– Не вздумайте рассказывать мне о его любовных приключениях – сплошь рассудочных, надо полагать; меня они не интересуют! – воскликнула миссис Тачит. – Ваши слова отлично объясняют, почему я хочу, чтобы он прекратил свои визиты. У него, насколько я знаю, ничего нет – разве что десяток-другой полотен старых мастеров и эта кривляка-дочка.
– Старые мастера сейчас весьма в цене, – сказала мадам Мерль, – ну а дочка его совсем юное, совсем невинное и безответное создание.

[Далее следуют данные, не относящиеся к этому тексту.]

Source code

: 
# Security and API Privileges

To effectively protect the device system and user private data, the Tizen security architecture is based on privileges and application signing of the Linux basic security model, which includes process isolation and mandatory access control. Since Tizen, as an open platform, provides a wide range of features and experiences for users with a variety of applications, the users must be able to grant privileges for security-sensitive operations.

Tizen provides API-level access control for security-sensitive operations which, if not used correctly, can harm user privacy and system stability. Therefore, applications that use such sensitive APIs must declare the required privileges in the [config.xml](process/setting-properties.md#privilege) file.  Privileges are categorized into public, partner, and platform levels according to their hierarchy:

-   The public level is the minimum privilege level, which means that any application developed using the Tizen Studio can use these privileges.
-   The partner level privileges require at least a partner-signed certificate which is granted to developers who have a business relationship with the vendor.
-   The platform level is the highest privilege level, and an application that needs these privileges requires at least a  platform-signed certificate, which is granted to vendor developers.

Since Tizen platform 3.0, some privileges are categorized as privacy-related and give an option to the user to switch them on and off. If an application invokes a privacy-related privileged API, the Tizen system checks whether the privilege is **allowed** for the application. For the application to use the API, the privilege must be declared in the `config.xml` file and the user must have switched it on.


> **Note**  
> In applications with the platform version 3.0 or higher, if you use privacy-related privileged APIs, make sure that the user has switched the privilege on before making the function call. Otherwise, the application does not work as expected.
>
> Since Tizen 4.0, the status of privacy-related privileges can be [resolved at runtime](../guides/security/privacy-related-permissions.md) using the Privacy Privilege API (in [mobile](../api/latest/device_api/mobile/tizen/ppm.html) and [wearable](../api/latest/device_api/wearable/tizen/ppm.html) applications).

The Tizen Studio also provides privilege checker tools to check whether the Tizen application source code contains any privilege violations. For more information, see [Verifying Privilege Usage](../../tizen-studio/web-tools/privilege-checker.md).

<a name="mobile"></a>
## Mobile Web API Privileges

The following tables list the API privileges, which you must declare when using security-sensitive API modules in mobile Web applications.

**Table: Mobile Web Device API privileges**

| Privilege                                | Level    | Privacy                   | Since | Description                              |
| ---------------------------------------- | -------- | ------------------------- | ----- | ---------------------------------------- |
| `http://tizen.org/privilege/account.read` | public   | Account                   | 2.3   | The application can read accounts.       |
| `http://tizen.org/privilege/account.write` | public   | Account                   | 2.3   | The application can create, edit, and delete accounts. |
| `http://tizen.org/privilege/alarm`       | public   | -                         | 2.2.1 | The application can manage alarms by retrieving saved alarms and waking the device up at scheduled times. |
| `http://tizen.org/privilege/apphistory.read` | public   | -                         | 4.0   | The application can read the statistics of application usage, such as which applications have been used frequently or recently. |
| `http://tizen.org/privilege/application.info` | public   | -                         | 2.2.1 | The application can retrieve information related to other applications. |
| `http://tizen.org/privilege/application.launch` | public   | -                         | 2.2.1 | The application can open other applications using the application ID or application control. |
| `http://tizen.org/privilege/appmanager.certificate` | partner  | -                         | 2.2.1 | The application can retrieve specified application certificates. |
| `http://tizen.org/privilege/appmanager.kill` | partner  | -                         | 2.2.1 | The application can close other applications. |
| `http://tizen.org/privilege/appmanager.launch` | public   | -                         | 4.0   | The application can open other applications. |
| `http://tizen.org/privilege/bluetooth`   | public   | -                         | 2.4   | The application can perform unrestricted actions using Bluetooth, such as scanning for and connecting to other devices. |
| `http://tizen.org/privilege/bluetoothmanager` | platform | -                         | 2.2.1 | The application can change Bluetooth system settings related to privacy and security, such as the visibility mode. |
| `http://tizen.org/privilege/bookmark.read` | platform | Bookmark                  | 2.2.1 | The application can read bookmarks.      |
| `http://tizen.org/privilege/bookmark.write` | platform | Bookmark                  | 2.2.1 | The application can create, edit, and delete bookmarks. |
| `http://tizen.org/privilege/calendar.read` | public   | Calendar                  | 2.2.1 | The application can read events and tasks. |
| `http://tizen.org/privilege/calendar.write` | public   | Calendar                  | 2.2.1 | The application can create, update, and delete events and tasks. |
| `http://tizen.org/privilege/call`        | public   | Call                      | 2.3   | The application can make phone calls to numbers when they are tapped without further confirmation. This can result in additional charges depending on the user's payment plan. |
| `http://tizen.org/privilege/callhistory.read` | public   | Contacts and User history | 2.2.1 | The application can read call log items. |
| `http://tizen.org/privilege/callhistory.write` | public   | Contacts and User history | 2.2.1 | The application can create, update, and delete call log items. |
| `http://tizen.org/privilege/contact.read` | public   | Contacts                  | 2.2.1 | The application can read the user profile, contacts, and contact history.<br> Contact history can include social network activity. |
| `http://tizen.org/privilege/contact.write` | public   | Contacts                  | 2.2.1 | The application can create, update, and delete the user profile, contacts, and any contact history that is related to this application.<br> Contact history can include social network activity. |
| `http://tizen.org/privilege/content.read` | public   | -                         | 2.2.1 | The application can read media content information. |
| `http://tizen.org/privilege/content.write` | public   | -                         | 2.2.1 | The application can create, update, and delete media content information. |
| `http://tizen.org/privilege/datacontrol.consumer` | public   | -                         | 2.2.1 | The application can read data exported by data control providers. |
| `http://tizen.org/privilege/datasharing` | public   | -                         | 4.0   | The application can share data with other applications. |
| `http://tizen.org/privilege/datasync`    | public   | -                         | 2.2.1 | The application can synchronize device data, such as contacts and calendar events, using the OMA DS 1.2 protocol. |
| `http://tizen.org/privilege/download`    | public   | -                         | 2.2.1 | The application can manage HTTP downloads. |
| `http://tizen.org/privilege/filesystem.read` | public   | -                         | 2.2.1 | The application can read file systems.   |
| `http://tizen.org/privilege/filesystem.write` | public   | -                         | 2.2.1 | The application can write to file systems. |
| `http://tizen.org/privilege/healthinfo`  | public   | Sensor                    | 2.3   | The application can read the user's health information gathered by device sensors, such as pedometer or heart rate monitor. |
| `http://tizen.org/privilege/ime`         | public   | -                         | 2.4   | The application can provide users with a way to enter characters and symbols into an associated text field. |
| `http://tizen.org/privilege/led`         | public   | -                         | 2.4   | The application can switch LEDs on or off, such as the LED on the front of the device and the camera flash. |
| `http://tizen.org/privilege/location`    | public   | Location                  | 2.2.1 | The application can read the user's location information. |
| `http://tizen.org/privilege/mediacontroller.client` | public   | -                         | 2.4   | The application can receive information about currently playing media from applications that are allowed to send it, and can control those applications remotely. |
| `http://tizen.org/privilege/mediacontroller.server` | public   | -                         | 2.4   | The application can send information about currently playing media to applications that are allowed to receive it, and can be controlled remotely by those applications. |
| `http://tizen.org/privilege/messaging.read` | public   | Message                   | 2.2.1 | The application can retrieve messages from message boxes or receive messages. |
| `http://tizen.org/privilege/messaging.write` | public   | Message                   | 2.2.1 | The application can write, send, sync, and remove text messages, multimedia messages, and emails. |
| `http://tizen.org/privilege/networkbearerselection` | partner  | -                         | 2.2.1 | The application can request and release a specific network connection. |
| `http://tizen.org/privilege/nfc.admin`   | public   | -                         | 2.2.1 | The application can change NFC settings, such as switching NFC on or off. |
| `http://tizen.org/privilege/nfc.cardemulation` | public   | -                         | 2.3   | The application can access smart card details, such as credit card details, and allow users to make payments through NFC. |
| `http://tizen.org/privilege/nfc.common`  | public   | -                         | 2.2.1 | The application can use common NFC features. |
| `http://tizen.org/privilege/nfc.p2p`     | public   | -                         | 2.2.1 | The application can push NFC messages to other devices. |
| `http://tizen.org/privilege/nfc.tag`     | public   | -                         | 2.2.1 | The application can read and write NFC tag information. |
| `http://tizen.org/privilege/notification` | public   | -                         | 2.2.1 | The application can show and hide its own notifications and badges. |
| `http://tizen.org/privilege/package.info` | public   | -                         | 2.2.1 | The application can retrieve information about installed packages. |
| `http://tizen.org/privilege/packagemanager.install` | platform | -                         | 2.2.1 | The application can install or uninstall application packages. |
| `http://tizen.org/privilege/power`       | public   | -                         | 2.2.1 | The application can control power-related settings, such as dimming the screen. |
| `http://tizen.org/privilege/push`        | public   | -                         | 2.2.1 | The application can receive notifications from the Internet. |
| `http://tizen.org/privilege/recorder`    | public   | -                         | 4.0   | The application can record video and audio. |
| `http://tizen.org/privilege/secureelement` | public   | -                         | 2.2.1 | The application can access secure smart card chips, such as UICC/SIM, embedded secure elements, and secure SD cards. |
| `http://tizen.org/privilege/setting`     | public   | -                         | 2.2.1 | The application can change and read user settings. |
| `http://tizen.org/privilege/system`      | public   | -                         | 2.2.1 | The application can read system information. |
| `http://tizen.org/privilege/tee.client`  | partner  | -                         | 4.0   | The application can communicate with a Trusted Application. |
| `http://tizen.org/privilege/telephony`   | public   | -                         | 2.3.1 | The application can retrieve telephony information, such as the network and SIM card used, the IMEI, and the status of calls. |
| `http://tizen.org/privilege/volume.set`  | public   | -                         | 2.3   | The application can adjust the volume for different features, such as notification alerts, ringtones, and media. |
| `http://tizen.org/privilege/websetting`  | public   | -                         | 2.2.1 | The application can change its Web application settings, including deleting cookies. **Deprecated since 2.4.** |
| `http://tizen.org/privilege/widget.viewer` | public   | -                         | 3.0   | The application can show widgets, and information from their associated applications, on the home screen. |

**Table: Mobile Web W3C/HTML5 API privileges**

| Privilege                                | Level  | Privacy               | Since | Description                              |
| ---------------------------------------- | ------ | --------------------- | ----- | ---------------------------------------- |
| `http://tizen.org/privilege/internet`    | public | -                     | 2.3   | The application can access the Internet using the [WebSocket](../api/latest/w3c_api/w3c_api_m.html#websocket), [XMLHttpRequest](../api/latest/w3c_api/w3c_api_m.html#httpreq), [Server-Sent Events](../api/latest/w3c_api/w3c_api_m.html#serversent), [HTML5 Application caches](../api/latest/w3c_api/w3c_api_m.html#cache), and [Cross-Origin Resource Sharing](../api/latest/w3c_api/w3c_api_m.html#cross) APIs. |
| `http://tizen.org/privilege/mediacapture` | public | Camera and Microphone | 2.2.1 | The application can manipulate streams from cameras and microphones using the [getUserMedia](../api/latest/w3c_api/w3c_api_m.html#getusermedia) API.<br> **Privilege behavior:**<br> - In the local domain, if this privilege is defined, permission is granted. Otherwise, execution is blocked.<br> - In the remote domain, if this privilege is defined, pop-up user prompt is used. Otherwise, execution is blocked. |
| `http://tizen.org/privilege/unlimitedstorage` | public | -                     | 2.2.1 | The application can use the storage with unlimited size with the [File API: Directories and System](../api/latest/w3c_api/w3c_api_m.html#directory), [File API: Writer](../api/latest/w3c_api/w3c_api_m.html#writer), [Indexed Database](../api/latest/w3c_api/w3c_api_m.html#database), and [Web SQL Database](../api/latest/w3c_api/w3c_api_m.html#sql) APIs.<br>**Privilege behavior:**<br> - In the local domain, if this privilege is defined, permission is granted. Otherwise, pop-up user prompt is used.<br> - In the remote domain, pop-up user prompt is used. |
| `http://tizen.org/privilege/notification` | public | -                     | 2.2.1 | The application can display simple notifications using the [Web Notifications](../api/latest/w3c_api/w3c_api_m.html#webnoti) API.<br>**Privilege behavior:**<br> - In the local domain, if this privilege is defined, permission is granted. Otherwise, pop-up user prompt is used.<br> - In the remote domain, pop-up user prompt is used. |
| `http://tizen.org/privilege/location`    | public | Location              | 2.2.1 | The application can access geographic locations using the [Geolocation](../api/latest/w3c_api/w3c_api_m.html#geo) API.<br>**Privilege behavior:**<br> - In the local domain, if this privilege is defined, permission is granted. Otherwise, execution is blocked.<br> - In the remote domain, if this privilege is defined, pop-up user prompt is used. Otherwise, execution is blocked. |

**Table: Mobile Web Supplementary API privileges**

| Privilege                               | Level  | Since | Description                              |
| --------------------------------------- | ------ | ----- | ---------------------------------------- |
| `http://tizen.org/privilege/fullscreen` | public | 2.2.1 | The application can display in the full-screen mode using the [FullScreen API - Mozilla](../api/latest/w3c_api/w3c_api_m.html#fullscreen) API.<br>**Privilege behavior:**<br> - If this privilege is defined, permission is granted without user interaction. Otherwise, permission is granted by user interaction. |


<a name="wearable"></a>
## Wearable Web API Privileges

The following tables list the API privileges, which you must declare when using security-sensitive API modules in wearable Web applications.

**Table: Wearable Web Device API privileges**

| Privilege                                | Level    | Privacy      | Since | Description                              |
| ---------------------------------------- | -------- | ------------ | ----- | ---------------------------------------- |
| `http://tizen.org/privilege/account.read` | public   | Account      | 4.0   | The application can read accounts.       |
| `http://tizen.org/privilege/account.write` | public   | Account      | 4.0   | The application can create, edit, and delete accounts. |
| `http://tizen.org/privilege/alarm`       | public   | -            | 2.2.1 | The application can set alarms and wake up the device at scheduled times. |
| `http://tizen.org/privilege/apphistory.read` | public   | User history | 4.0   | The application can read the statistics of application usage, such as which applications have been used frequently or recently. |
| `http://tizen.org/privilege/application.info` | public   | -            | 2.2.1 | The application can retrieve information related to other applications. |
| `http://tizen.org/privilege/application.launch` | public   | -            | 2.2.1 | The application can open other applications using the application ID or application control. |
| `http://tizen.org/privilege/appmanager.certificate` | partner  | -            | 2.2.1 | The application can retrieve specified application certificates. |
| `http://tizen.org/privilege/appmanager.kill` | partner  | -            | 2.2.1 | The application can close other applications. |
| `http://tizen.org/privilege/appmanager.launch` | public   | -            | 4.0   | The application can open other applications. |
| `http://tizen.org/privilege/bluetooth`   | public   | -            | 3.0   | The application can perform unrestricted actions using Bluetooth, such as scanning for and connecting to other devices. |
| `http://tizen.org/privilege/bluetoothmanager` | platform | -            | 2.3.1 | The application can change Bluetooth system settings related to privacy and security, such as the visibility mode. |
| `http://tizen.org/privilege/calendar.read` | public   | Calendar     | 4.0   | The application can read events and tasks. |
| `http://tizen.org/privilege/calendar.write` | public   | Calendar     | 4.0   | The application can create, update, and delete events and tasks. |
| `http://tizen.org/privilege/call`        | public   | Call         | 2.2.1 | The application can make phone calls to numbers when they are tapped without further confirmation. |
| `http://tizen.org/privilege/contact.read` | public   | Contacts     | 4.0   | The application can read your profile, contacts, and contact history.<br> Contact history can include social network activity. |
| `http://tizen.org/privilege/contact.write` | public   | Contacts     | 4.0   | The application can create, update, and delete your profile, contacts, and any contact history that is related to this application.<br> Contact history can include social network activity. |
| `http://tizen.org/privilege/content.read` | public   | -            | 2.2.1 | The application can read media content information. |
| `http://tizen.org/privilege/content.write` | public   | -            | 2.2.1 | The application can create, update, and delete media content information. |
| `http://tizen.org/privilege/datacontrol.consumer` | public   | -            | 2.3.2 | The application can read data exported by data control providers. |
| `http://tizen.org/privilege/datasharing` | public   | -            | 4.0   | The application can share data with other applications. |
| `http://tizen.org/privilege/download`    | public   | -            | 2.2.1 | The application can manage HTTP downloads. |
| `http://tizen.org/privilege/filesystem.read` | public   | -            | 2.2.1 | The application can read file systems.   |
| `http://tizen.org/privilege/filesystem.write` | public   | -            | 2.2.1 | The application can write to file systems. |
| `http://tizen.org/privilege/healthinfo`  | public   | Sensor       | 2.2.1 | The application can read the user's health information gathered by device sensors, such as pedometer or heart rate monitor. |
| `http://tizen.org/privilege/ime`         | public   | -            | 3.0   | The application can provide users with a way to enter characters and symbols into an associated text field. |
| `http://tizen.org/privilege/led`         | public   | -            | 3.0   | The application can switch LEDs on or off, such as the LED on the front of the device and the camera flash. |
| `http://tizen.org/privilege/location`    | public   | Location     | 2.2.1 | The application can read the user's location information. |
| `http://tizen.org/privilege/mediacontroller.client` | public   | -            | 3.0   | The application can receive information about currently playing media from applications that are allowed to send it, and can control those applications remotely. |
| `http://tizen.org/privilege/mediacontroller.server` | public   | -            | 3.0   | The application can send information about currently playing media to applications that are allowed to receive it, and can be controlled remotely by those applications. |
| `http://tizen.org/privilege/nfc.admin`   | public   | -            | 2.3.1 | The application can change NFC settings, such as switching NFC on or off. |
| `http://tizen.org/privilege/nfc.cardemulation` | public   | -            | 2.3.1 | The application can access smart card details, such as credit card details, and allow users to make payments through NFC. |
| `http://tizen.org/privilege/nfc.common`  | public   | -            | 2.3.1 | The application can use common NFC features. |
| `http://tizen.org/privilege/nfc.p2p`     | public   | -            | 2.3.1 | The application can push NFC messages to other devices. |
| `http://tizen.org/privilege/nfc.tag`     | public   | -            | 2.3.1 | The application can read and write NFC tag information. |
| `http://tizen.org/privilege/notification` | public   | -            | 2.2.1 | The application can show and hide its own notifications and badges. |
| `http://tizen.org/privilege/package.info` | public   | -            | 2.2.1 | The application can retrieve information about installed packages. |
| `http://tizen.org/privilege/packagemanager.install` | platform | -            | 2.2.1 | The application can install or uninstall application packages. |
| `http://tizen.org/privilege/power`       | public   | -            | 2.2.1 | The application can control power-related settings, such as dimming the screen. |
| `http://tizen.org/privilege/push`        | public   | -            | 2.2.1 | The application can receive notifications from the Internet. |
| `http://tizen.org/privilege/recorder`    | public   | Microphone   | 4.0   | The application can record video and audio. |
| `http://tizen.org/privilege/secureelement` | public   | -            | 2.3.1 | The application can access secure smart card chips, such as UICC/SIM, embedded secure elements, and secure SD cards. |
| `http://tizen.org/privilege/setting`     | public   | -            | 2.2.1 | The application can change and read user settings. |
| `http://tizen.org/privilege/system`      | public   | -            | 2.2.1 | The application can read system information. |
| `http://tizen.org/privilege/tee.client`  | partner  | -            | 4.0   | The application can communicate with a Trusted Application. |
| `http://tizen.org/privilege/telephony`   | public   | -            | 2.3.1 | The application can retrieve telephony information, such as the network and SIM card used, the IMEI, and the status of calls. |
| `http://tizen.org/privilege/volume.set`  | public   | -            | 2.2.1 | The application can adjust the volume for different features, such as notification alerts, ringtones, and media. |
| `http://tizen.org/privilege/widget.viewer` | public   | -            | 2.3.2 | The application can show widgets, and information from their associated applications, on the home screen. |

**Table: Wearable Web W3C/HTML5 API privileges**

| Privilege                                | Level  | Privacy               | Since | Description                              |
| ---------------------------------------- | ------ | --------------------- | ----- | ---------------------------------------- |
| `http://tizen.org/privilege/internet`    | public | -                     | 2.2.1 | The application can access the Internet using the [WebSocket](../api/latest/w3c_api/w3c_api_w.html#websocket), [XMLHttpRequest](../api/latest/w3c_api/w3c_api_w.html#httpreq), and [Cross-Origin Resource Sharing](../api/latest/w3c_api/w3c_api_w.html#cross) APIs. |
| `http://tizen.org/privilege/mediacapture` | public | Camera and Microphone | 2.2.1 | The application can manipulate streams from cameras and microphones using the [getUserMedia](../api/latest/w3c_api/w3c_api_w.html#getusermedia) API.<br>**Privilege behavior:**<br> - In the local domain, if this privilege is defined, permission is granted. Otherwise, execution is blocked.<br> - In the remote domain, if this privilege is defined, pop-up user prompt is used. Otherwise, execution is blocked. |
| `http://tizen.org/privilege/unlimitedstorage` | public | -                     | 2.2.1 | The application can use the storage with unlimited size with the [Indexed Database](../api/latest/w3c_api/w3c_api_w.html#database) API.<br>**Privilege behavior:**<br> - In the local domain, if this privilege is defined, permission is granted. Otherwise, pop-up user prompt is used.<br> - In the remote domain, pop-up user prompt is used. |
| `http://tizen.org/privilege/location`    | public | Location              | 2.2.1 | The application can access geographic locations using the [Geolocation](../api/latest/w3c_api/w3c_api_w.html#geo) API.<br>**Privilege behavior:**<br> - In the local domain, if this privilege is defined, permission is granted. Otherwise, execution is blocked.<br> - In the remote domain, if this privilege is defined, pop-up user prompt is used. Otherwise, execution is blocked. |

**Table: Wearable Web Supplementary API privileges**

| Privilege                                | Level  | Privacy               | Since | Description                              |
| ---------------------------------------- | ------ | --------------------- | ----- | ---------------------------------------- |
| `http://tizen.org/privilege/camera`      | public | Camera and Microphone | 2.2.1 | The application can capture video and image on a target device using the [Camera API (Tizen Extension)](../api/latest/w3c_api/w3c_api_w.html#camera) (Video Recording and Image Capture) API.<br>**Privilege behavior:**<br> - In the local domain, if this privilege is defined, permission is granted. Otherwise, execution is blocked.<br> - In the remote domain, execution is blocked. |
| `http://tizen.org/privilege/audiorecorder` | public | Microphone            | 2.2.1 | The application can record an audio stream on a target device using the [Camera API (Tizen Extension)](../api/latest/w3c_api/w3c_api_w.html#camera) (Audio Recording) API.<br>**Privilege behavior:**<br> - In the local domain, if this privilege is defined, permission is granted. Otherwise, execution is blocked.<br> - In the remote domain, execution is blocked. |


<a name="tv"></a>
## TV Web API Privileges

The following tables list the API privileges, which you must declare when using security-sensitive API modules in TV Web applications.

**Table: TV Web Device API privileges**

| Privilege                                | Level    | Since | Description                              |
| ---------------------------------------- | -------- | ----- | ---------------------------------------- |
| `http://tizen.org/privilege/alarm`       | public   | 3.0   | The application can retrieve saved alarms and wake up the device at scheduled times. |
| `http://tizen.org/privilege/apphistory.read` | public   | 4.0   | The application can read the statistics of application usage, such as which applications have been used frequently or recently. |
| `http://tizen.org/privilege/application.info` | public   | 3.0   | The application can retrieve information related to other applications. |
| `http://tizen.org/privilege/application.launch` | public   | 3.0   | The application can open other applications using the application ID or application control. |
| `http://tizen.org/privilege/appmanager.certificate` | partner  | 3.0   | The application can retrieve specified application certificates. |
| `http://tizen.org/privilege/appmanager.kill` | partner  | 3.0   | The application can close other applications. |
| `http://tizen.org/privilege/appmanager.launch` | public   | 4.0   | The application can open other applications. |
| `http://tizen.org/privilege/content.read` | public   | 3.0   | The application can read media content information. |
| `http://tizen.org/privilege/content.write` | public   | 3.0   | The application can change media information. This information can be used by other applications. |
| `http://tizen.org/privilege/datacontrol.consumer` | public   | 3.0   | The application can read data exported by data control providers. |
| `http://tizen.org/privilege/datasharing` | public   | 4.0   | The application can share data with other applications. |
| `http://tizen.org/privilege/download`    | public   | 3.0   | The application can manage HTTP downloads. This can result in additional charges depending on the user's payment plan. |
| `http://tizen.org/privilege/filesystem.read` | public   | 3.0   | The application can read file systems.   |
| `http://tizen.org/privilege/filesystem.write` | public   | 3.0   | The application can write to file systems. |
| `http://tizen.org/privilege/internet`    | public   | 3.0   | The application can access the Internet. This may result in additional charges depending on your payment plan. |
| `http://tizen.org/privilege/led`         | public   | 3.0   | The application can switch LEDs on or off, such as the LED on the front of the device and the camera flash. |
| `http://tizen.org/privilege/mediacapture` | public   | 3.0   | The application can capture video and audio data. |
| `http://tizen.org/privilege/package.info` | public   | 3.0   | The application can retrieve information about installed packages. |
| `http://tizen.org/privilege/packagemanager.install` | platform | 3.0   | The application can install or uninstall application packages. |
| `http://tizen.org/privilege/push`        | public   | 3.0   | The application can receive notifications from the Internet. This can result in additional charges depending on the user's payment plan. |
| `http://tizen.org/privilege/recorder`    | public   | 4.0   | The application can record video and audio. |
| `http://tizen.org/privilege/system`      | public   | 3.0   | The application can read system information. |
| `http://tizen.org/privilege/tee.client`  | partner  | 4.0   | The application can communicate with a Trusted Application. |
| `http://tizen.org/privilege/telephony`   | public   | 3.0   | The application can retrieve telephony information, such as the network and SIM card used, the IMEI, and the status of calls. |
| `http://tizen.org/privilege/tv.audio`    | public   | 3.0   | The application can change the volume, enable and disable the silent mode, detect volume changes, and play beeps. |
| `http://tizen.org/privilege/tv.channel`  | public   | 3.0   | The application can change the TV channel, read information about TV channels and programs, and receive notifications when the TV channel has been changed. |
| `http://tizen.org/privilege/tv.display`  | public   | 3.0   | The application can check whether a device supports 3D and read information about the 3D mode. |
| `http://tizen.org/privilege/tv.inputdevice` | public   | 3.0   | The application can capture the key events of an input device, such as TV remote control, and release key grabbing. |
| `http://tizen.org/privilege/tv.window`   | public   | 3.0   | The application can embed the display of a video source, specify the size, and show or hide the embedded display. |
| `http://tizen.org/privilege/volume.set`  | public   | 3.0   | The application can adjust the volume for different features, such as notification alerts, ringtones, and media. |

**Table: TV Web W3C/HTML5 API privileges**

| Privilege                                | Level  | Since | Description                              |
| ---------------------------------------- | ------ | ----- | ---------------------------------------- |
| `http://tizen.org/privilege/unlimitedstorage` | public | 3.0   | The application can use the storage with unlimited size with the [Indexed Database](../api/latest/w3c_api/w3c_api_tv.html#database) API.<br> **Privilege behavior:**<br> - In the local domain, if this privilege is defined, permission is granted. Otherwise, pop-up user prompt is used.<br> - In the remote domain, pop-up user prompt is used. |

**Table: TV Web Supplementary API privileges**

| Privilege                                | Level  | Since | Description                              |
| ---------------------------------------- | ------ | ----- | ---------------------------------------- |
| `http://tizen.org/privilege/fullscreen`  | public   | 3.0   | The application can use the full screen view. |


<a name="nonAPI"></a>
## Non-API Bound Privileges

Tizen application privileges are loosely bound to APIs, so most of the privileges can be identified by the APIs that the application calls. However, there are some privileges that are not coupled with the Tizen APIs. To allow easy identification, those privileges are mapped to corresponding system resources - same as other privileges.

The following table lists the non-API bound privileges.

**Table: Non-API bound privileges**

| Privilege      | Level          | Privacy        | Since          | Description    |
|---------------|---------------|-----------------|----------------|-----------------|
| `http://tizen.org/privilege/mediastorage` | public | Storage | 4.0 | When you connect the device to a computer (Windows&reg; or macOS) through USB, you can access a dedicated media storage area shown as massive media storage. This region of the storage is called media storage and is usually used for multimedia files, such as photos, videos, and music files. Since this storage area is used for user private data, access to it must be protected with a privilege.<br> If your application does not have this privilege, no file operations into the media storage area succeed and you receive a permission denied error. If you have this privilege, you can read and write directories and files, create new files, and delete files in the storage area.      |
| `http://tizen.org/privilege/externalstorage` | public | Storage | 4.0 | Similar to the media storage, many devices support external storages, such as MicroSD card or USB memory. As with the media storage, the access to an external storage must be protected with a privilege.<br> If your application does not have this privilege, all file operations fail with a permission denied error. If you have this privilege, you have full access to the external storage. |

– То есть совершенно бесцветное существо. Вы это хотели сказать? Состояния у нее нет и, стало быть, по здешним нравам, нет и никакой надежды выйти замуж, а потому Изабелле пришлось бы либо содержать ее, либо снабдить приданым.
– Может быть, ей захочется обласкать бедняжку. По-моему, девочка ей нравится.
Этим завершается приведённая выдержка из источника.